___ Exercise data

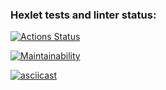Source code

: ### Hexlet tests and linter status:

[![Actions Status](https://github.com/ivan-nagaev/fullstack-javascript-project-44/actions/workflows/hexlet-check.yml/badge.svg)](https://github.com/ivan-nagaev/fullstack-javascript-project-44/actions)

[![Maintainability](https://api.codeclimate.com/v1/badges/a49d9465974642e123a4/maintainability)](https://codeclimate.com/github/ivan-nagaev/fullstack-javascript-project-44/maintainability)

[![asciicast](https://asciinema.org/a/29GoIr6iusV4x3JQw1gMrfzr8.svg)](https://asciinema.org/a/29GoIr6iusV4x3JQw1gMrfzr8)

______
___ Exercise data

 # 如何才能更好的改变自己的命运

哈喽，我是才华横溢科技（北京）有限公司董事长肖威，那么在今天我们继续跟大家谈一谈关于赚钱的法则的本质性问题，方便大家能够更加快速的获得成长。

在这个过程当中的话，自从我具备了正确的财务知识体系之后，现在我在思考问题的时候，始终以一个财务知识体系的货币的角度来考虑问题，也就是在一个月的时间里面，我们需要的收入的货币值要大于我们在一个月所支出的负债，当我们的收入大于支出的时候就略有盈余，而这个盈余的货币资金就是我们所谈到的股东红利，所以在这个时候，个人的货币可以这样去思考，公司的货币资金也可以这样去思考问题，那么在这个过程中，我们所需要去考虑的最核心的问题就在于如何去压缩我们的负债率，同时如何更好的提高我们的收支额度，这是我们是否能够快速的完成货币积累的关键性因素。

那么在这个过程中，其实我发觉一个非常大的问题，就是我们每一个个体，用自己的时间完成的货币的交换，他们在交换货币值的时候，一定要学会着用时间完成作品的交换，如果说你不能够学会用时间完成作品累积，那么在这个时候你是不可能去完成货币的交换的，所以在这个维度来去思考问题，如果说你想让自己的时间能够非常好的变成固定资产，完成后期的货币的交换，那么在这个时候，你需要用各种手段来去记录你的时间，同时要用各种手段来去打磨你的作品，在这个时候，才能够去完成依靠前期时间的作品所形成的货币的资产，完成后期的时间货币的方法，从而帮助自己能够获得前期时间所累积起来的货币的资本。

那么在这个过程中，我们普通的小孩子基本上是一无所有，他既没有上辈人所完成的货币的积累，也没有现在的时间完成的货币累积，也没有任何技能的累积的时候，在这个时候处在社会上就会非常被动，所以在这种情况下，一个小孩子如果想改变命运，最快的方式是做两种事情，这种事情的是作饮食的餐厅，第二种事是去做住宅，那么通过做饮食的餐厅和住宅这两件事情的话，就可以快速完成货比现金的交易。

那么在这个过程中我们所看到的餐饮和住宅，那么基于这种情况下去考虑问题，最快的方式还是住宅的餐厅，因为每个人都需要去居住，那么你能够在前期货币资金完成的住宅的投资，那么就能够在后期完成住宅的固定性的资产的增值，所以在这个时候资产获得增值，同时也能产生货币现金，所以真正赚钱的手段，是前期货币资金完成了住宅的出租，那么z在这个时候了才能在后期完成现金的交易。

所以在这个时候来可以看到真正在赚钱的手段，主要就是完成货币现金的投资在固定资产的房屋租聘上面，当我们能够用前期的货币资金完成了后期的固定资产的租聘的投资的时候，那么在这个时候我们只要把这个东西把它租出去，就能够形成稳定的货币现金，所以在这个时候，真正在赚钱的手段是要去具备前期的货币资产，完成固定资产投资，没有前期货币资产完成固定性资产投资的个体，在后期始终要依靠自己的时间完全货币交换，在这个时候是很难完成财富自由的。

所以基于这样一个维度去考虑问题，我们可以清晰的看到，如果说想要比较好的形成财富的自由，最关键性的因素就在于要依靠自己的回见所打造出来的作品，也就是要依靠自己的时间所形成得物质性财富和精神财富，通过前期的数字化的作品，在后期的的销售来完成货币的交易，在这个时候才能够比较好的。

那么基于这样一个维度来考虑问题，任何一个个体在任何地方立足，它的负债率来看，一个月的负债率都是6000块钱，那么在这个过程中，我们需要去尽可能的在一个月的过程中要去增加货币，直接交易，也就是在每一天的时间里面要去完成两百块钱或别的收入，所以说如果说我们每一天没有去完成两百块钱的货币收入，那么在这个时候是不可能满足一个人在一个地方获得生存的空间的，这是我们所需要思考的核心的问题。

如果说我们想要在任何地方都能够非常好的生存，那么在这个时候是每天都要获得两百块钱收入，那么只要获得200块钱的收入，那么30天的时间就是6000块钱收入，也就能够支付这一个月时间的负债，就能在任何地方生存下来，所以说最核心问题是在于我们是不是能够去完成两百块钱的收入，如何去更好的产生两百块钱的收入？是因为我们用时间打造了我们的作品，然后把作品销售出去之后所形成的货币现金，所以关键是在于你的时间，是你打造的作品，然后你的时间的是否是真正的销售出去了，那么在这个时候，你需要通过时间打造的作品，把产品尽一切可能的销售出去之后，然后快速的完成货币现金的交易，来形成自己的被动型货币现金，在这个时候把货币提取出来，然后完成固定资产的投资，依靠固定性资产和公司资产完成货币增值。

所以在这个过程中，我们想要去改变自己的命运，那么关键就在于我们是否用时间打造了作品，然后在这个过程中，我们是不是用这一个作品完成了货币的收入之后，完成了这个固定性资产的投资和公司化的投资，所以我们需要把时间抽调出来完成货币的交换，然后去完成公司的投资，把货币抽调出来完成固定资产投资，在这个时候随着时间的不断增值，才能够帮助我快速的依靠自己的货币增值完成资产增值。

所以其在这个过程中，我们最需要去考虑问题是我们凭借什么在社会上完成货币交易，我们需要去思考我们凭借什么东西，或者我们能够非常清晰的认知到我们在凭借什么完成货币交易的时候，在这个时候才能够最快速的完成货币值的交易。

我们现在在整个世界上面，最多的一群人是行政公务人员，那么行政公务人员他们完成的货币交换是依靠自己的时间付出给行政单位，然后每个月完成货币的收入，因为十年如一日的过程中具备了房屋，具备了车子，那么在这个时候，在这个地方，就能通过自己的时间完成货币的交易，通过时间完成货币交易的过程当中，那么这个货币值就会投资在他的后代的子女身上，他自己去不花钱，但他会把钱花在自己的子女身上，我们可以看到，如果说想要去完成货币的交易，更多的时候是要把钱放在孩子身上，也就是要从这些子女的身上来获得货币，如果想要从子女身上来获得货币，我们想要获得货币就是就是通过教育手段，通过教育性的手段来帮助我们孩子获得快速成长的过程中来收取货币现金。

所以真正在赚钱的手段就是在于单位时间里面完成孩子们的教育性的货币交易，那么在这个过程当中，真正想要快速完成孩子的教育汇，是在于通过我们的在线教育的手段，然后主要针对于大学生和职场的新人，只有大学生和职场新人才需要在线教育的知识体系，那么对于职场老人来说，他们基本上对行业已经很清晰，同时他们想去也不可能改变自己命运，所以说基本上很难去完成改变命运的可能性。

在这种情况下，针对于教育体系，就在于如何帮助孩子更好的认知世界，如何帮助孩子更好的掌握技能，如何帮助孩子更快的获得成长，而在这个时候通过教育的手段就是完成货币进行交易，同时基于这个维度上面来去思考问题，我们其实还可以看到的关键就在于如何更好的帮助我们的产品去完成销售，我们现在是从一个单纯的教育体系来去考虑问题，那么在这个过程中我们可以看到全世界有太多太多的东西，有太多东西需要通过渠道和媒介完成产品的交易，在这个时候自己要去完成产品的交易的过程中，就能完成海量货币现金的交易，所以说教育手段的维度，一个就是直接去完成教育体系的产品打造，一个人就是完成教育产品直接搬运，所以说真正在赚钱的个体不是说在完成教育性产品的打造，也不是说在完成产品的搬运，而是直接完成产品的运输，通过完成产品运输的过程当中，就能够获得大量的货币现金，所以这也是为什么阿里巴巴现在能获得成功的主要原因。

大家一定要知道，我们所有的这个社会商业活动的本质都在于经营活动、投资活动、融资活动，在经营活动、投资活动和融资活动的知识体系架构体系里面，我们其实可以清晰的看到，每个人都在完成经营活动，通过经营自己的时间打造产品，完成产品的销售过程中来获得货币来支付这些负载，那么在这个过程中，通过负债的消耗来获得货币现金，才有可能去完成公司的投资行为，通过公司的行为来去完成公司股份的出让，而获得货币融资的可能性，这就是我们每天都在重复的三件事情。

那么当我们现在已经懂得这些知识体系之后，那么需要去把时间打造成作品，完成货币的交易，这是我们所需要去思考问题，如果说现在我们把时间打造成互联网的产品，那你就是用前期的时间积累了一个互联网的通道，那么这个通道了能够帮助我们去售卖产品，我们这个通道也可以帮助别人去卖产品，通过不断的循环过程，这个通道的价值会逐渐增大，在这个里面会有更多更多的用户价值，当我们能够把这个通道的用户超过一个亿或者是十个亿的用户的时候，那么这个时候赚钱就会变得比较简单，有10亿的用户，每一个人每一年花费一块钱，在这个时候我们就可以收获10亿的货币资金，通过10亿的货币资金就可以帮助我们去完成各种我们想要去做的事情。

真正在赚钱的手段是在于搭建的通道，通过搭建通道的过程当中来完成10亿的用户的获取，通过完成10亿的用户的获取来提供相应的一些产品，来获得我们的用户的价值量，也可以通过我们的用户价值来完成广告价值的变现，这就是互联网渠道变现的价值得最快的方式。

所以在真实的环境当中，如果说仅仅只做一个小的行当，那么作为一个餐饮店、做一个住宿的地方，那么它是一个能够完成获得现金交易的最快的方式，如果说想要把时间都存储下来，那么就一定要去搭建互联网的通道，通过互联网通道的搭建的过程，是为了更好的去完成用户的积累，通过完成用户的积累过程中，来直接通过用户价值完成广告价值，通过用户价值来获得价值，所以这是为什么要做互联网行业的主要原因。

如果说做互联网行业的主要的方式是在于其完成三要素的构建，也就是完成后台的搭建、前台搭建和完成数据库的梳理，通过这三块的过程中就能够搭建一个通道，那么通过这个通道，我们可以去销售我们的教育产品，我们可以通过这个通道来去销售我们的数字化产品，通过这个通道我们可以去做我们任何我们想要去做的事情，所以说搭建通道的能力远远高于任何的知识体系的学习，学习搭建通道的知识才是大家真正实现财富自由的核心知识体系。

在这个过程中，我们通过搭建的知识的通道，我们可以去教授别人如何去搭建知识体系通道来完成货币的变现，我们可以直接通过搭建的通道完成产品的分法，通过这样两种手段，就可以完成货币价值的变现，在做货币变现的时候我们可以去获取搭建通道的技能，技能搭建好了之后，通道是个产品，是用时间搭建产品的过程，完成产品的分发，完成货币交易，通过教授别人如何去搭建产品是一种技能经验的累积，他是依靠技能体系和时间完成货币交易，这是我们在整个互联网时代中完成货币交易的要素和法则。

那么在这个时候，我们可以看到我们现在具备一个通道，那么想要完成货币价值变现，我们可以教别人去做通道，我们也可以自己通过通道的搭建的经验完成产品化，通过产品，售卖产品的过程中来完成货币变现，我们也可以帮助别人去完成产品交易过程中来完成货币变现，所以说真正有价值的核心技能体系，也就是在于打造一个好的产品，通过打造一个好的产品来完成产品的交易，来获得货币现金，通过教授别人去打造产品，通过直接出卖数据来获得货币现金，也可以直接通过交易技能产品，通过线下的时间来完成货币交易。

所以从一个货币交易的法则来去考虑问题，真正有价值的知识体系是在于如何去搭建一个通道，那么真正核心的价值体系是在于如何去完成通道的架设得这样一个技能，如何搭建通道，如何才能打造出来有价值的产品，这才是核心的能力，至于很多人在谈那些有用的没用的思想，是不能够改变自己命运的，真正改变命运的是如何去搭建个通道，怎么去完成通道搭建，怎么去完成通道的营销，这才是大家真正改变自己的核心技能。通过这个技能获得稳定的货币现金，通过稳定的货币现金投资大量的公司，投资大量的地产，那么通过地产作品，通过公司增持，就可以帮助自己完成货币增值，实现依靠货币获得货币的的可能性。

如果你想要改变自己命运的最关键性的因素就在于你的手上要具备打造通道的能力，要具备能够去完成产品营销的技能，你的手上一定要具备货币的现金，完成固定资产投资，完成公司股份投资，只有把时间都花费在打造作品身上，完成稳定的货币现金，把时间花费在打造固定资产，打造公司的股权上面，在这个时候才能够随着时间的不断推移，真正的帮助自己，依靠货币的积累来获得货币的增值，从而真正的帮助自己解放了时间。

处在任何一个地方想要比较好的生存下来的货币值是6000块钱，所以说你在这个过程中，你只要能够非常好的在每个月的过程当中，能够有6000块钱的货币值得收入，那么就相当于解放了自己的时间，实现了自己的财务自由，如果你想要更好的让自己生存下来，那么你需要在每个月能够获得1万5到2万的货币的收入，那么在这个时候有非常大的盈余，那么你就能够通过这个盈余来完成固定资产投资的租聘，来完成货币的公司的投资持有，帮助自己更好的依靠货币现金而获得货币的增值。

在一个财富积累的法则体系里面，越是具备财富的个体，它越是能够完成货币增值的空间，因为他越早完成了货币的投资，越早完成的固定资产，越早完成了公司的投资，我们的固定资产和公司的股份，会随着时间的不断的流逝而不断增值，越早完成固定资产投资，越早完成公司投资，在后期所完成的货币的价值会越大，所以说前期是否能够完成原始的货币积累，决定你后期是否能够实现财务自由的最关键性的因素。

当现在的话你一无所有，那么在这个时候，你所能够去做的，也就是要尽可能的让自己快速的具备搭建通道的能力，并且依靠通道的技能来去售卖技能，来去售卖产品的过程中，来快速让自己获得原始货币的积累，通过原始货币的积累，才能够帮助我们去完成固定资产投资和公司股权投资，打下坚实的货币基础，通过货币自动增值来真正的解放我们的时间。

______

Task objective: Transcribe the lines above between the line holding "那么基于这样一个维度来考虑问" and the line holding "如果说我们想要在任何地方都能", inclusive, exactly as they stand and with nothing added.

Task result:
那么基于这样一个维度来考虑问题，任何一个个体在任何地方立足，它的负债率来看，一个月的负债率都是6000块钱，那么在这个过程中，我们需要去尽可能的在一个月的过程中要去增加货币，直接交易，也就是在每一天的时间里面要去完成两百块钱或别的收入，所以说如果说我们每一天没有去完成两百块钱的货币收入，那么在这个时候是不可能满足一个人在一个地方获得生存的空间的，这是我们所需要思考的核心的问题。

如果说我们想要在任何地方都能够非常好的生存，那么在这个时候是每天都要获得两百块钱收入，那么只要获得200块钱的收入，那么30天的时间就是6000块钱收入，也就能够支付这一个月时间的负债，就能在任何地方生存下来，所以说最核心问题是在于我们是不是能够去完成两百块钱的收入，如何去更好的产生两百块钱的收入？是因为我们用时间打造了我们的作品，然后把作品销售出去之后所形成的货币现金，所以关键是在于你的时间，是你打造的作品，然后你的时间的是否是真正的销售出去了，那么在这个时候，你需要通过时间打造的作品，把产品尽一切可能的销售出去之后，然后快速的完成货币现金的交易，来形成自己的被动型货币现金，在这个时候把货币提取出来，然后完成固定资产的投资，依靠固定性资产和公司资产完成货币增值。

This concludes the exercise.